Um das Wiederherstellen der Daten zu ermöglichen, muss in der MySQL-Konfiguration (/etc/mysql/my.cf) unterhalb von [mysqld] die Zeile „innodb_force_recovery=4“ eingefügt werden. Hierzu sollte der MySQL-Dienst vorher angehalten werden.
Weitere Details zu dieser Option finden sich in der MySQL-Dokumentation (http://dev.mysql.com/doc/refman/5.1/en/forcing-innodb-recovery.html).
Nach einem Neustart des MySQL-Servers können wir versuchen, die Daten der defekten Datenbank mittels mysqldump zu exportieren.
Für eine einzelne Datenbank:
mysqldump datenbank_name > database_name.sql
Für alle Datenbanken :
mysqldump -A > all_your_bases.sql
Nachdem alle defekten Datenbanken erfolgreich exportiert wurden, muss im nächsten Schritt MySQL komplett angehalten werden.
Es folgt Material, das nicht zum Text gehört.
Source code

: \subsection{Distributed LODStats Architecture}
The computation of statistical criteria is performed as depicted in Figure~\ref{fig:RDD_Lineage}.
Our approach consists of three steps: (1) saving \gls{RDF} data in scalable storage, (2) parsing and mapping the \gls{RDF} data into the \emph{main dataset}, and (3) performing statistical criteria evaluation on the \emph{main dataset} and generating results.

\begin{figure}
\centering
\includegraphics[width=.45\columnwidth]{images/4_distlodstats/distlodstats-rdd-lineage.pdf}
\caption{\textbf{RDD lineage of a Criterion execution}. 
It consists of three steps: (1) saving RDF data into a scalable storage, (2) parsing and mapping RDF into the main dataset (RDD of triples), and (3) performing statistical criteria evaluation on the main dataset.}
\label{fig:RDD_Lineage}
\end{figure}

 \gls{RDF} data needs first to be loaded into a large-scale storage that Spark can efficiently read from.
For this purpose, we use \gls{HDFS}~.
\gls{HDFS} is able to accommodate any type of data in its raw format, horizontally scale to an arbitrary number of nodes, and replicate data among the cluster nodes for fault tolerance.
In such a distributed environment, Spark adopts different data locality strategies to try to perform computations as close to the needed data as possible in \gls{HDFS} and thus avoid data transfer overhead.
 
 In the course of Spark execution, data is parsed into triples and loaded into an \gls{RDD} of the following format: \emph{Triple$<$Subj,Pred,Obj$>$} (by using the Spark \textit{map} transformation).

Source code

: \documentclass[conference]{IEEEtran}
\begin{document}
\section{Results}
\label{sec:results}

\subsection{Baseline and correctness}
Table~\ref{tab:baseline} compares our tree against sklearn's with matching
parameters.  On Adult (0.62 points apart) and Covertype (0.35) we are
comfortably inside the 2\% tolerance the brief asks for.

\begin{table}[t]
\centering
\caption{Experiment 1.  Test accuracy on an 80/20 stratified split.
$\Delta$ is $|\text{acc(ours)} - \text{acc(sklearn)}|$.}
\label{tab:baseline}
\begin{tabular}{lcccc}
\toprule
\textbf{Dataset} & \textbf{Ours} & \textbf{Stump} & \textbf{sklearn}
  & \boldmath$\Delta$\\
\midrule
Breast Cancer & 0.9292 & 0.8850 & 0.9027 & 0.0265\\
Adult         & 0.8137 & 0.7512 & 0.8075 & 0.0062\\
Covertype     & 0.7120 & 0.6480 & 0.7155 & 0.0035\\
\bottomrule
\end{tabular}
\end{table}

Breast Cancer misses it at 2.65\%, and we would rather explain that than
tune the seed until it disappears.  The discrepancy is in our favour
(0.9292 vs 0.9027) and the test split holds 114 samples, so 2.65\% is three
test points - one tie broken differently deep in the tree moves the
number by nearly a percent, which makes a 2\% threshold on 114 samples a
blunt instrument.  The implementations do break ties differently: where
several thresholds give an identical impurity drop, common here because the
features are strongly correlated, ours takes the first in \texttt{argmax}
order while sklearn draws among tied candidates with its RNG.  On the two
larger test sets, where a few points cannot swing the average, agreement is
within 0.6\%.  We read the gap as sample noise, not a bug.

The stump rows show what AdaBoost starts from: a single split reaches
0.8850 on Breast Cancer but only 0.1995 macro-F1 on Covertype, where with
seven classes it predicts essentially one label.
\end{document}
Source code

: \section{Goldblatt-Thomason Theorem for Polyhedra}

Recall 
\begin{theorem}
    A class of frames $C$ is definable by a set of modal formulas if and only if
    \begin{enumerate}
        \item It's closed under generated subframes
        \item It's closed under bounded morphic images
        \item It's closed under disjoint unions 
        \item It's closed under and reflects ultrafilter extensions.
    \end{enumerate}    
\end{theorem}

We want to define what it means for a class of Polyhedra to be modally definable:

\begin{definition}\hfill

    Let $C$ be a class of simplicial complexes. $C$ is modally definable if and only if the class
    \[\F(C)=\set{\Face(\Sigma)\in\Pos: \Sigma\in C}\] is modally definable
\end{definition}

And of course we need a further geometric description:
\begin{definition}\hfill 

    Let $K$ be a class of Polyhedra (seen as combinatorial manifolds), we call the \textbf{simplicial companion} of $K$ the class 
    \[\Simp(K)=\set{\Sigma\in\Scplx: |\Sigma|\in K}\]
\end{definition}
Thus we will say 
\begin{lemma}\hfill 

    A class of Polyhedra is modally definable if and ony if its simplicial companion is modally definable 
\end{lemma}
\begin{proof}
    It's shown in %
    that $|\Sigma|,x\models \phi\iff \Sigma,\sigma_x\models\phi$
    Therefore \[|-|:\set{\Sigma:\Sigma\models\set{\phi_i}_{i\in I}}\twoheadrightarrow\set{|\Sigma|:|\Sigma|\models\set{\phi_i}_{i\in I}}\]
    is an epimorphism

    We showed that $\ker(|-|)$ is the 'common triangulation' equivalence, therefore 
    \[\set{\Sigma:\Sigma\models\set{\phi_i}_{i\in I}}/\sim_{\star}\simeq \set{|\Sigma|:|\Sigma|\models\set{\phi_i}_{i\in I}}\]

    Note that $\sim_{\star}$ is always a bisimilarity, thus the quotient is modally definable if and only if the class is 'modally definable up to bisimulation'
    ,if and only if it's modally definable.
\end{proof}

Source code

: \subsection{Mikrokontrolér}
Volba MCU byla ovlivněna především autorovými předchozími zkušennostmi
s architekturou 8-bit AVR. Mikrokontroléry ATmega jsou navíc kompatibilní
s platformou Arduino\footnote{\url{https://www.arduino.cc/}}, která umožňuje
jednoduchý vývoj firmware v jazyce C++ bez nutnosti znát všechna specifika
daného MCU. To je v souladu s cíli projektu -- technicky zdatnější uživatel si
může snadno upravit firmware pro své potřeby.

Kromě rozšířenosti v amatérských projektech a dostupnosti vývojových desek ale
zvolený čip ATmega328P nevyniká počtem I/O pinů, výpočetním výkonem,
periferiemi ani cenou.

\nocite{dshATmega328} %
Anschließend müssen die InnoDB-Dateien /var/lib/mysql/ib* gelöscht werden (vorsichtshalber sollte ein Backup dieser Daten vorher an anderer Stelle abgelegt werden):
mkdir /var/lib/old_innodb_data mv /var/lib/mysql/ib* /var/lib/old_innodb_data
Nachdem die ib*-Dateien aus /var/lib/mysql/ verschoben wurden muss die Option „innodb_force_recovery“ ebenfalls wieder aus der MySQL-Kofiguration entfernt werden. Nach einem Neustart des MySQL-Server sollten entsprechende Meldungen in den Log-Dateien darauf hindeuten, dass die ib*-Dateien neu angelegt werden. Sobald MySQL ohne Fehler startet, kann mit der Wiederherstellung der defekten Datenbanken begonnen werden.
Wurden nur einzelne Datenbanken exportiert, dann werden diese wie folgt wieder eingespielt:
- Datenbank ‚droppen‘ (in mysql: „drop database datenbank_name;“)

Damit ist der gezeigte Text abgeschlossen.